Again, though, there had been a less than promising start to a new career. After previously failing to get a job as a sports assistant in London, he was invited back on attachment but did not turn up – because Radio Derby wanted to block the move and so did not bother to tell Ingham about it.

But it turned out all right in the end, Mike Ingham MBE can now look back on the almost a quarter of a century he spent as the BBC’s chief football correspondent, only the third person to hold the post after Brian Moore and Bryon Butler. He covered eight World Cup finals, 28 FA Cup finals, worked with ten full-time England managers, fulfilled a childhood dream of presenting Sports Report, and just to show that he wasn’t all about sport, also presented his own music show on BBC Radio 1 and commentated on the funeral of Diana, Princess of Wales.

He remains a Derby County fan – when his family moved 250 miles north because of his father’s job, he had to find a substitute for Plymouth Argyle – and during a week’s annual leave in 1984, he returned to Derby to record the scripts that I had produced for a 13-part documentary series on the Rams. Sitting with him in the studio I learned a lot about writing for the spoken word. “Would you mind if I altered this a bit and instead said … ?”

PRESENTER: Mike Ingham hands out the tv sports documentary award to BT Sport at the SJA British Sports Journalism Awards  (Photo by Tom Dulat/Getty Images)

After Extra Time And Penalties: Memories of a BBC Football Correspondent is a candid, at times controversial, compulsive and comprehensive eyewitness account of how the worlds of broadcasting and of football changed beyond recognition on Mike Ingham’s watch.

He says: “I wrote about my early life because I think it’s important to know the pathway that led to where people ended up. And I also wrote the book because I wanted to pay tribute to the pioneers of radio sport.”

But for all the things that have happened to him, and all the experiences, good and bad that he has had, there is one evening that stands out above all others:

RECIPIENT: Ingham, is presented with the Doug Gardner Award for services to sports journalism by an illustrious group of SJA figures – (from left): Then chairman David Walker, James Lawton, Hugh McIlvanney, Ingham, Jeff Powell and President Patrick Collins

“The SJA’s Doug Gardner Award is the most prestigious of my lifetime. I was the first broadcaster to be honoured in this way, and to be endorsed by my peers was what made it extra special. Especially as I had no formal journalistic upbringing myself. I was joined on the stage by four of the most respected sports writers in the industry … Hugh McIlvanney, Jeff Powell, Patrick Collins and James Lawton … it was probably the last time they were ever photographed together.”
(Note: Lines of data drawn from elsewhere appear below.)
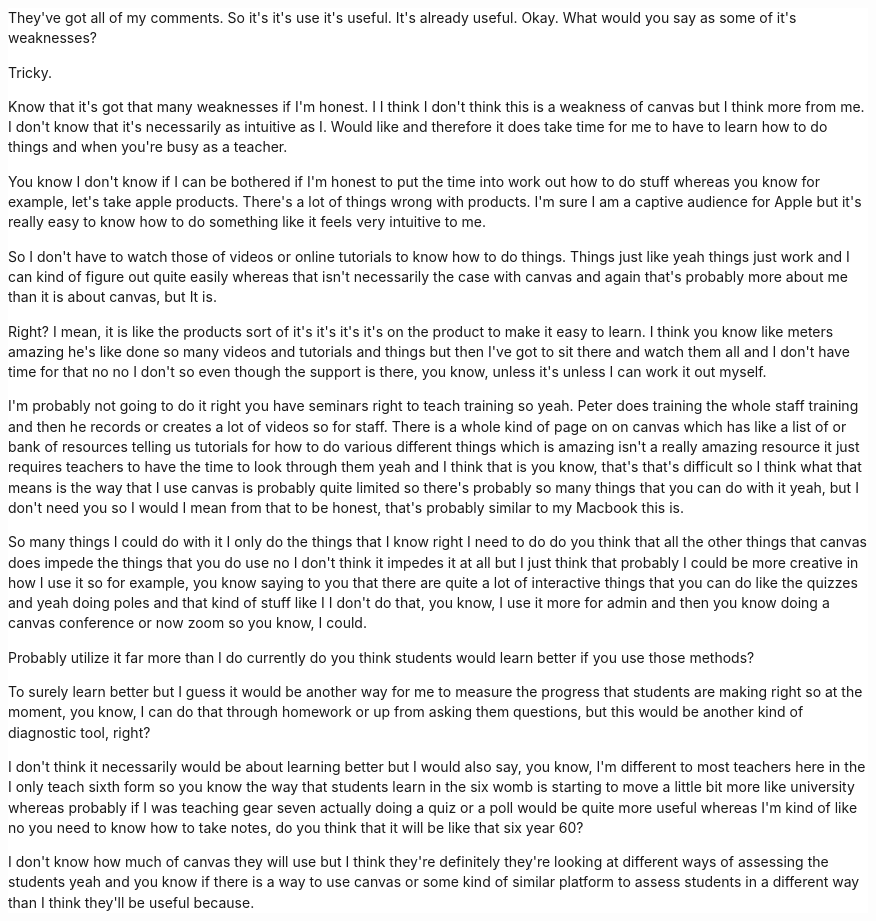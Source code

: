 They've got all of my comments. So it's it's use it's useful. It's already useful. Okay. What would you say as some of it's weaknesses? 

Tricky. 

Know that it's got that many weaknesses if I'm honest. I I think I don't think this is a weakness of canvas but I think more from me. I don't know that it's necessarily as intuitive as I. Would like and therefore it does take time for me to have to learn how to do things and when you're busy as a teacher. 

You know I don't know if I can be bothered if I'm honest to put the time into work out how to do stuff whereas you know for example, let's take apple products. There's a lot of things wrong with products. I'm sure I am a captive audience for Apple but it's really easy to know how to do something like it feels very intuitive to me. 

So I don't have to watch those of videos or online tutorials to know how to do things. Things just like yeah things just work and I can kind of figure out quite easily whereas that isn't necessarily the case with canvas and again that's probably more about me than it is about canvas, but It is. 

Right? I mean, it is like the products sort of it's it's it's it's on the product to make it easy to learn. I think you know like meters amazing he's like done so many videos and tutorials and things but then I've got to sit there and watch them all and I don't have time for that no no I don't so even though the support is there, you know, unless it's unless I can work it out myself. 

I'm probably not going to do it right you have seminars right to teach training so yeah. Peter does training the whole staff training and then he records or creates a lot of videos so for staff. There is a whole kind of page on on canvas which has like a list of or bank of resources telling us tutorials for how to do various different things which is amazing isn't a really amazing resource it just requires teachers to have the time to look through them yeah and I think that is you know, that's that's difficult so I think what that means is the way that I use canvas is probably quite limited so there's probably so many things that you can do with it yeah, but I don't need you so I would I mean from that to be honest, that's probably similar to my Macbook this is. 

So many things I could do with it I only do the things that I know right I need to do do you think that all the other things that canvas does impede the things that you do use no I don't think it impedes it at all but I just think that probably I could be more creative in how I use it so for example, you know saying to you that there are quite a lot of interactive things that you can do like the quizzes and yeah doing poles and that kind of stuff like I I don't do that, you know, I use it more for admin and then you know doing a canvas conference or now zoom so you know, I could. 

Probably utilize it far more than I do currently do you think students would learn better if you use those methods? 

To surely learn better but I guess it would be another way for me to measure the progress that students are making right so at the moment, you know, I can do that through homework or up from asking them questions, but this would be another kind of diagnostic tool, right? 

I don't think it necessarily would be about learning better but I would also say, you know, I'm different to most teachers here in the I only teach sixth form so you know the way that students learn in the six womb is starting to move a little bit more like university whereas probably if I was teaching gear seven actually doing a quiz or a poll would be quite more useful whereas I'm kind of like no you need to know how to take notes, do you think that it will be like that six year 60? 

I don't know how much of canvas they will use but I think they're definitely they're looking at different ways of assessing the students yeah and you know if there is a way to use canvas or some kind of similar platform to assess students in a different way than I think they'll be useful because. 
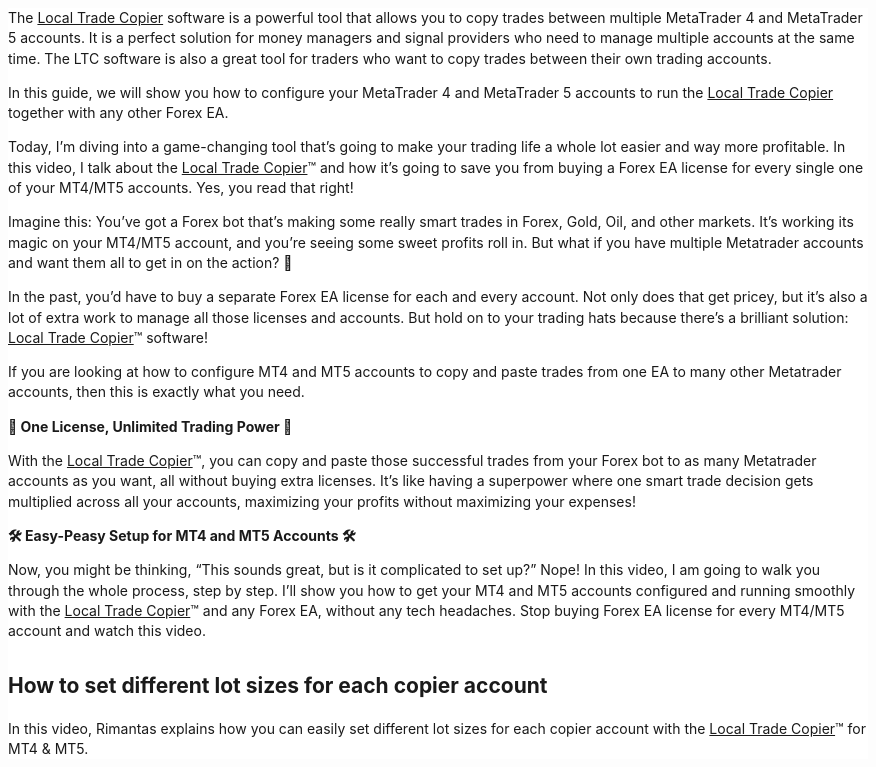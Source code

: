 The [Local Trade Copier](https://tools.techidaily.com/mt4copier/) software is a powerful tool that allows you to copy trades between multiple MetaTrader 4 and MetaTrader 5 accounts. It is a perfect solution for money managers and signal providers who need to manage multiple accounts at the same time. The LTC software is also a great tool for traders who want to copy trades between their own trading accounts.

In this guide, we will show you how to configure your MetaTrader 4 and MetaTrader 5 accounts to run the [Local Trade Copier](https://tools.techidaily.com/mt4copier/) together with any other Forex EA.

<iframe width="898" height="503" src="https://www.youtube.com/embed/TiaPtSBhguQ" title="Set up MT4 &amp; MT5 Accounts to Copy and Paste Trades From One Forex EA Across Many Metatrader Accounts" frameborder="0" allow="accelerometer; autoplay; clipboard-write; encrypted-media; gyroscope; picture-in-picture; web-share" allowfullscreen></iframe>


Today, I’m diving into a game-changing tool that’s going to make your trading life a whole lot easier and way more profitable. In this video, I talk about the [Local Trade Copier](https://tools.techidaily.com/mt4copier/)™ and how it’s going to save you from buying a Forex EA license for every single one of your MT4/MT5 accounts. Yes, you read that right!


Imagine this: You’ve got a Forex bot that’s making some really smart trades in Forex, Gold, Oil, and other markets. It’s working its magic on your MT4/MT5 account, and you’re seeing some sweet profits roll in. But what if you have multiple Metatrader accounts and want them all to get in on the action? 🤔

In the past, you’d have to buy a separate Forex EA license for each and every account. Not only does that get pricey, but it’s also a lot of extra work to manage all those licenses and accounts. But hold on to your trading hats because there’s a brilliant solution: [Local Trade Copier](https://tools.techidaily.com/mt4copier/)™ software!

If you are looking at how to configure MT4 and MT5 accounts to copy and paste trades from one EA to many other Metatrader accounts, then this is exactly what you need.

**🚀 One License, Unlimited Trading Power 🚀**

With the [Local Trade Copier](https://tools.techidaily.com/mt4copier/)™, you can copy and paste those successful trades from your Forex bot to as many Metatrader accounts as you want, all without buying extra licenses. It’s like having a superpower where one smart trade decision gets multiplied across all your accounts, maximizing your profits without maximizing your expenses!

**🛠️ Easy-Peasy Setup for MT4 and MT5 Accounts 🛠️**

Now, you might be thinking, “This sounds great, but is it complicated to set up?” Nope! In this video, I am going to walk you through the whole process, step by step. I’ll show you how to get your MT4 and MT5 accounts configured and running smoothly with the [Local Trade Copier](https://tools.techidaily.com/mt4copier/)™ and any Forex EA, without any tech headaches. Stop buying Forex EA license for every MT4/MT5 account and watch this video.



## How to set different lot sizes for each copier account

<iframe width="898" height="503" src="https://www.youtube.com/embed/K6JwObVWivU" title="How to set different lot sizes for each copier account" frameborder="0" allow="accelerometer; autoplay; clipboard-write; encrypted-media; gyroscope; picture-in-picture; web-share" allowfullscreen></iframe>

In this video, Rimantas explains how you can easily set different lot sizes for each copier account with the [Local Trade Copier](https://tools.techidaily.com/mt4copier/)™ for MT4 & MT5.
<ins class="adsbygoogle"
    style="display:block"
    data-ad-format="autorelaxed"
    data-ad-client="ca-pub-7571918770474297"
    data-ad-slot="1223367746"></ins>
When Ingham retired in 2014, Sir Alex Ferguson said: “Mike has a warmth and quiet authority in his commentary – painting an accurate picture of the game and allowing his audience to enjoy it. He has been a fixture on the broadcasting landscape for over 30 years now and his integrity, his love of the game and his ability will be sorely missed.”

Former England captain Terry Butcher once told the Daily Mail: “Mike is great company and has a million and one stories, I hope he’ll bring out a book one day.” Well, now he has.

After Extra Time And Penalties: Memories of a BBC Football Correspondent by Mike Ingham (Book Guild, paperback, 200pp, £12.99) is published next month and now available to pre-order.